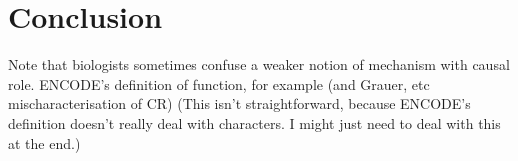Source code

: \documentclass{article}
\begin{document}




\section{Conclusion}
\label{sec:conclusion}

Note that biologists sometimes confuse a weaker notion of mechanism with causal role.
ENCODE's definition of function, for example (and Grauer, etc mischaracterisation of CR)
(This isn't straightforward, because ENCODE's definition doesn't really deal with characters. I might just need to deal with this at the end.)
\end{document}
■ ■ ■ ■ ■
◆ YOUR ASSIGNMENT: Reproduce the material word for word. Skip every picture it holds.

◆ EXERCISE RESULT:
Source code

: \documentclass{article}
\begin{document}




\section{Conclusion}
\label{sec:conclusion}

Note that biologists sometimes confuse a weaker notion of mechanism with causal role.
ENCODE's definition of function, for example (and Grauer, etc mischaracterisation of CR)
(This isn't straightforward, because ENCODE's definition doesn't really deal with characters. I might just need to deal with this at the end.)
\end{document}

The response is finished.